TIG welding aluminum has some unique challenges. As with most things, a little experience goes a long way; once you’ve learned the basics, aluminum can be welded with few problems.
5 tips for TIG welding aluminum
1. Clean everything scrupulously
TIG welding requires that everything be squeaky clean, and this is particularly important with aluminum. Any trace of oil can cause porosity and may inhibit the flow of molten metal. I recommend getting in the habit of using a degreaser on the metal to be welded, since even the invisible oil from your hands can cause problems.
Put some degreaser on a clean cloth and wipe down the base metal and the welding rod. Even brand-new rod that looks clean and shiny can have a surprising amount of crud on it. I’m often surprised at the amount of black residue that comes off the rod when I wipe it down.
If there is any paint, corrosion or anodizing on the metal, it needs to be scrupulously removed. It’s best to clean off any oil or grease first; otherwise you’ll be driving the contaminants into the pores of the metal as you sand or wire brush it. I often use a non-woven abrasive disc for cleaning off paint or corrosion.
The key property that makes aluminum challenging to weld is the oxide film that forms almost instantly on any exposed surface. Aluminum melts at about 1,200 degrees Fahrenheit, and aluminum oxide melts at nearly 4,000 degrees. This oxide film can inhibit the metal from flowing together to make a weld.
You should always use a wire brush to clean the joint right before you begin welding. It’s best to have several brushes; mark them so one is dedicated for each of the metals you weld. This will prevent cross-contamination of your material.
On butt welds, you sometimes see a black line on the back side of the joint and occasionally there may be incomplete fusion. This is generally caused by the oxide film on the edges of the metal.
To get complete fusion, it helps to clean the edges with a sharp file just before the parts are tacked together.
2. Get a clear view
A friend of mine has a great saying: “If you can’t see, you can’t weld.” And this is so true. I’ve used a magnifying lens inside my helmet for many years, and now I have trouble welding without this aid.
Additional lighting can help, too. Many hobbyists keep a work light handy to illuminate the joint when needed. You can even attach battery-powered lights to a helmet.
I’ve used the Miller® welding helmets that feature ClearLight™ Lens Technology for a couple of years — and since it doesn’t have a green tint like older welding lenses, it shows colors more naturally. This also increases the contrast, making it easier to see the joint as you’re welding.
3. Select the proper filler rod
There are a lot of aluminum alloys, and it’s important to select a filler rod that’s compatible with what you are welding.
Most of the work I’ve done with plate and extrusions has been with 6XXX series aluminum — and 5356 filler rod is the best match for these alloys. 5XXX series aluminum is available in a wide range of thicknesses, from thin sheet to heavy plate, and either 5356 or 4043 filler rod can be used for these alloys.
I’ve done a lot of aluminum bodywork on cars and motorcycles, and 3003 aluminum is the most common alloy used for this application. 1100 filler rod is the best match for this alloy.

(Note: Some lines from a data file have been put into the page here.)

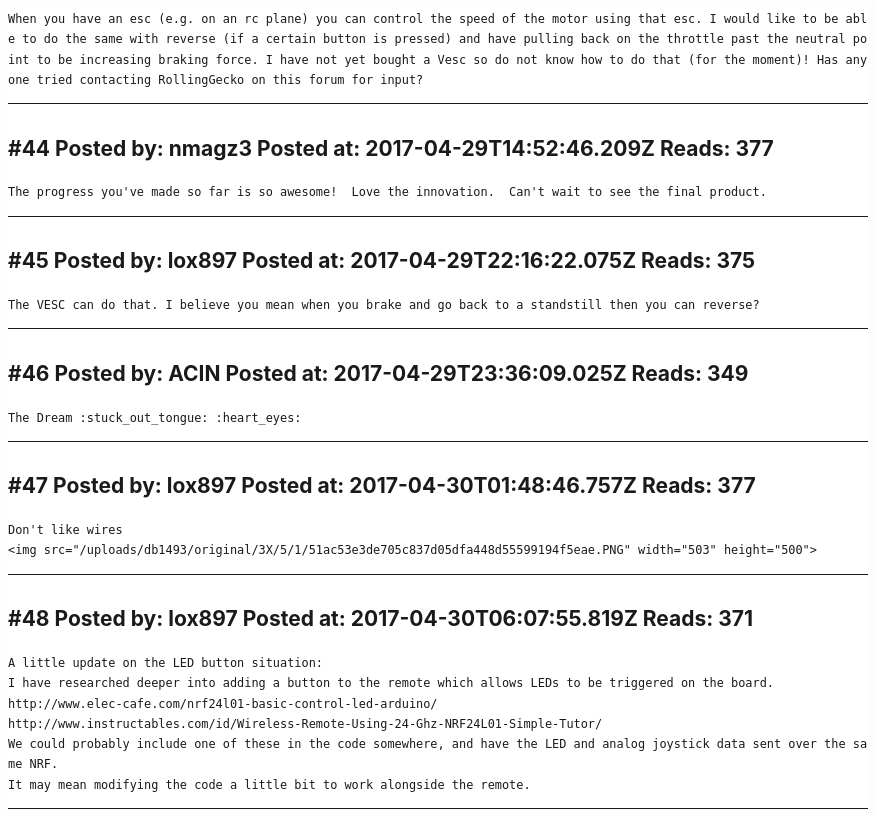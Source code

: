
 ```
When you have an esc (e.g. on an rc plane) you can control the speed of the motor using that esc. I would like to be able to do the same with reverse (if a certain button is pressed) and have pulling back on the throttle past the neutral point to be increasing braking force. I have not yet bought a Vesc so do not know how to do that (for the moment)! Has anyone tried contacting RollingGecko on this forum for input?
```

---
## \#44 Posted by: nmagz3 Posted at: 2017-04-29T14:52:46.209Z Reads: 377

```
The progress you've made so far is so awesome!  Love the innovation.  Can't wait to see the final product.
```

---
## \#45 Posted by: lox897 Posted at: 2017-04-29T22:16:22.075Z Reads: 375

```
The VESC can do that. I believe you mean when you brake and go back to a standstill then you can reverse?
```

---
## \#46 Posted by: ACIN Posted at: 2017-04-29T23:36:09.025Z Reads: 349

```
The Dream :stuck_out_tongue: :heart_eyes:
```

---
## \#47 Posted by: lox897 Posted at: 2017-04-30T01:48:46.757Z Reads: 377

```
Don't like wires
<img src="/uploads/db1493/original/3X/5/1/51ac53e3de705c837d05dfa448d55599194f5eae.PNG" width="503" height="500">
```

---
## \#48 Posted by: lox897 Posted at: 2017-04-30T06:07:55.819Z Reads: 371

```
A little update on the LED button situation:
I have researched deeper into adding a button to the remote which allows LEDs to be triggered on the board.
http://www.elec-cafe.com/nrf24l01-basic-control-led-arduino/
http://www.instructables.com/id/Wireless-Remote-Using-24-Ghz-NRF24L01-Simple-Tutor/
We could probably include one of these in the code somewhere, and have the LED and analog joystick data sent over the same NRF.
It may mean modifying the code a little bit to work alongside the remote.
```

---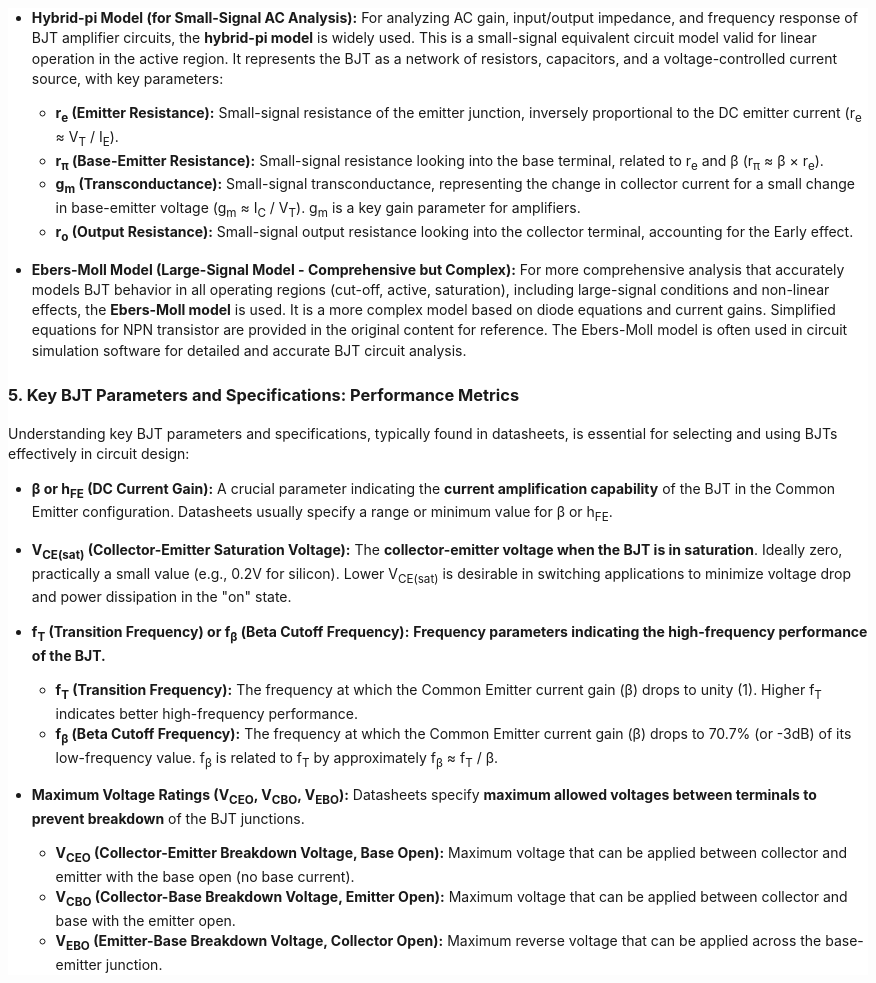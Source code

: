 *   **Hybrid-pi Model (for Small-Signal AC Analysis):** For analyzing AC gain, input/output impedance, and frequency response of BJT amplifier circuits, the **hybrid-pi model** is widely used. This is a small-signal equivalent circuit model valid for linear operation in the active region.  It represents the BJT as a network of resistors, capacitors, and a voltage-controlled current source, with key parameters:
    *   **r<sub>e</sub> (Emitter Resistance):**  Small-signal resistance of the emitter junction, inversely proportional to the DC emitter current (r<sub>e</sub> ≈ V<sub>T</sub> / I<sub>E</sub>).
    *   **r<sub>π</sub> (Base-Emitter Resistance):** Small-signal resistance looking into the base terminal, related to r<sub>e</sub> and β (r<sub>π</sub> ≈ β × r<sub>e</sub>).
    *   **g<sub>m</sub> (Transconductance):**  Small-signal transconductance, representing the change in collector current for a small change in base-emitter voltage (g<sub>m</sub> ≈ I<sub>C</sub> / V<sub>T</sub>).  g<sub>m</sub> is a key gain parameter for amplifiers.
    *   **r<sub>o</sub> (Output Resistance):** Small-signal output resistance looking into the collector terminal, accounting for the Early effect.

*   **Ebers-Moll Model (Large-Signal Model - Comprehensive but Complex):** For more comprehensive analysis that accurately models BJT behavior in all operating regions (cut-off, active, saturation), including large-signal conditions and non-linear effects, the **Ebers-Moll model** is used. It is a more complex model based on diode equations and current gains. Simplified equations for NPN transistor are provided in the original content for reference.  The Ebers-Moll model is often used in circuit simulation software for detailed and accurate BJT circuit analysis.

### 5. Key BJT Parameters and Specifications: Performance Metrics

Understanding key BJT parameters and specifications, typically found in datasheets, is essential for selecting and using BJTs effectively in circuit design:

*   **β or h<sub>FE</sub> (DC Current Gain):**  A crucial parameter indicating the **current amplification capability** of the BJT in the Common Emitter configuration. Datasheets usually specify a range or minimum value for β or h<sub>FE</sub>.

*   **V<sub>CE(sat)</sub> (Collector-Emitter Saturation Voltage):**  The **collector-emitter voltage when the BJT is in saturation**.  Ideally zero, practically a small value (e.g., 0.2V for silicon). Lower V<sub>CE(sat)</sub> is desirable in switching applications to minimize voltage drop and power dissipation in the "on" state.

*   **f<sub>T</sub> (Transition Frequency) or f<sub>β</sub> (Beta Cutoff Frequency):**  **Frequency parameters indicating the high-frequency performance of the BJT.**
    *   **f<sub>T</sub> (Transition Frequency):** The frequency at which the Common Emitter current gain (β) drops to unity (1).  Higher f<sub>T</sub> indicates better high-frequency performance.
    *   **f<sub>β</sub> (Beta Cutoff Frequency):** The frequency at which the Common Emitter current gain (β) drops to 70.7% (or -3dB) of its low-frequency value. f<sub>β</sub> is related to f<sub>T</sub> by approximately f<sub>β</sub> ≈ f<sub>T</sub> / β.

*   **Maximum Voltage Ratings (V<sub>CEO</sub>, V<sub>CBO</sub>, V<sub>EBO</sub>):** Datasheets specify **maximum allowed voltages between terminals to prevent breakdown** of the BJT junctions.
    *   **V<sub>CEO</sub> (Collector-Emitter Breakdown Voltage, Base Open):** Maximum voltage that can be applied between collector and emitter with the base open (no base current).
    *   **V<sub>CBO</sub> (Collector-Base Breakdown Voltage, Emitter Open):** Maximum voltage that can be applied between collector and base with the emitter open.
    *   **V<sub>EBO</sub> (Emitter-Base Breakdown Voltage, Collector Open):** Maximum reverse voltage that can be applied across the base-emitter junction.

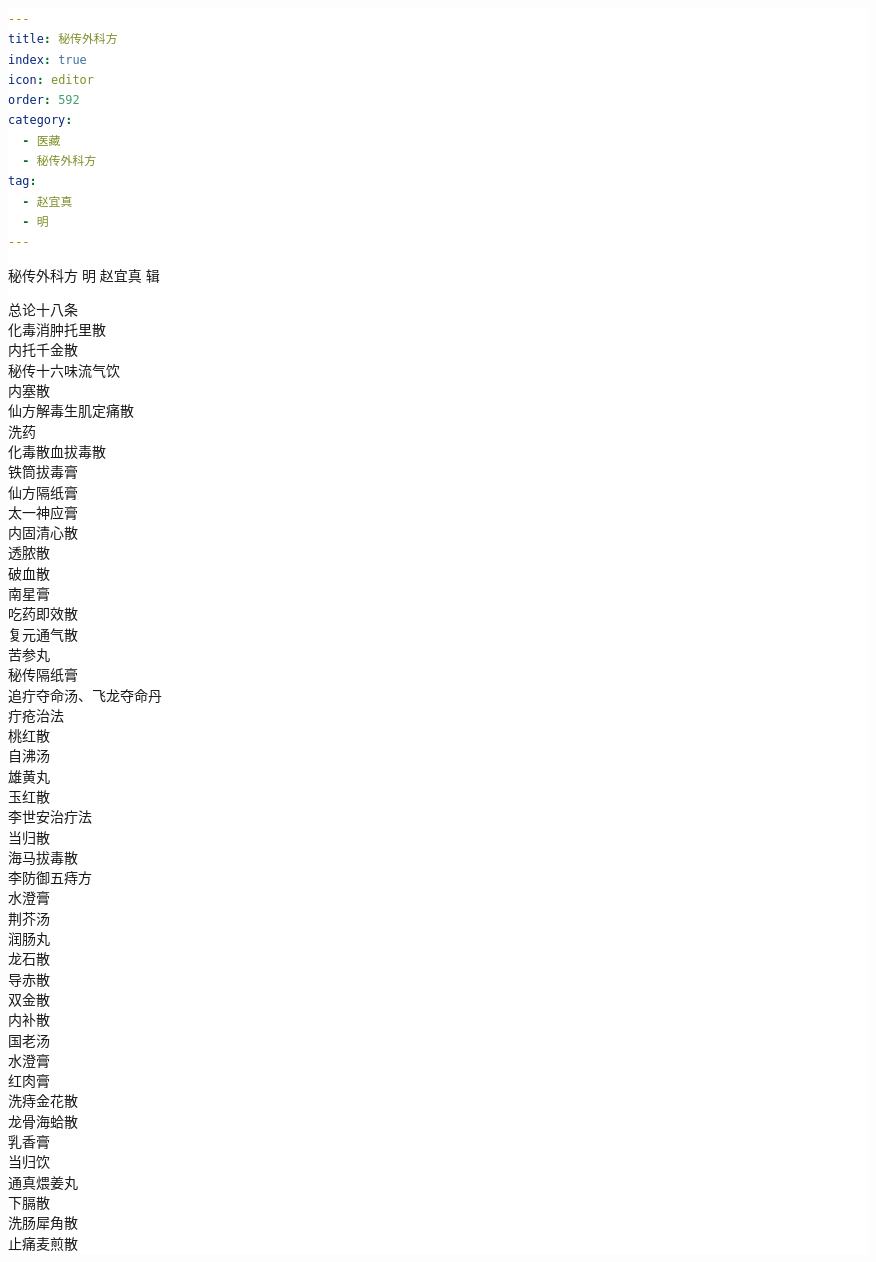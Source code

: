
 ```yaml
---
title: 秘传外科方
index: true
icon: editor
order: 592
category:
  - 医藏
  - 秘传外科方
tag:  
  - 赵宜真
  - 明
---
```


秘传外科方 明 赵宜真 辑  

总论十八条  
化毒消肿托里散  
内托千金散  
秘传十六味流气饮  
内塞散  
仙方解毒生肌定痛散  
洗药  
化毒散血拔毒散  
铁筒拔毒膏  
仙方隔纸膏  
太一神应膏  
内固清心散  
透脓散  
破血散  
南星膏  
吃药即效散  
复元通气散  
苦参丸  
秘传隔纸膏  
追疔夺命汤、飞龙夺命丹  
疔疮治法  
桃红散  
自沸汤  
雄黄丸  
玉红散  
李世安治疔法  
当归散  
海马拔毒散  
李防御五痔方  
水澄膏  
荆芥汤  
润肠丸  
龙石散  
导赤散  
双金散  
内补散  
国老汤  
水澄膏  
红肉膏  
洗痔金花散  
龙骨海蛤散  
乳香膏  
当归饮  
通真煨姜丸  
下膈散  
洗肠犀角散  
止痛麦煎散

There are a lot of alloys used for cast parts but most have a high silicon content, and 4043 rod is usually the best match for these.
It’s important to select the correct rod diameter too. For metals up to 1/8-inch, it’s best to use a rod diameter that’s close to the thickness of the metal.
A lot of people think that making their own filler rod by cutting thin strips from the base metal will give them the best match of chemistry. While this may work in some instances, it’s crucial that you do not weld 6061 aluminum using 6061 as filler metal. This will result in a weld that cracks as it cools!
4. Keep the electrode close to the puddle
I’ve coached a lot of people with their welding over the years, and there is one simple tip that helps almost everyone — keep the tungsten electrode close to the weld. The heat for TIG welding comes from the arc that streams from the tip of the electrode to the workpiece. Because this arc is shaped like a cone, the farther you hold the torch from the work the wider it gets, making the puddle larger. When it gets too big, the molten metal falls away, making a hole. Even when welding heavy plate, your control is increased by keeping the tungsten close to the puddle.
Of course, the closer you hold the electrode to the weld, the more difficult it is to keep from accidentally touching it to the puddle (which will contaminate the electrode), but if you’re holding the electrode more than about 3/16-inch away, your control (and your welds) should improve by moving in closer.
5. End the weld correctly
Aluminum expands more with heat than most other metals. This means that if you end a weld abruptly, you’ll get a shrink crater.
Even more problematic: if you look closely at the crater you will probably see cracks. Tiny cracks tend to grow on heavily stressed parts, which can cause the weld to fail in extreme situations. To avoid this, you need to use the correct technique when ending an aluminum weld.
Start reducing the heat as you near the end of the weld, while continuing to add filler rod — and just before the arc is extinguished, dab the rod into the puddle one last time. This technique requires a little practice to master, but when done properly, it will prevent both cratering and cracking.
I hope you put these tips to use; and if you do, I think you’ll see immediate benefits!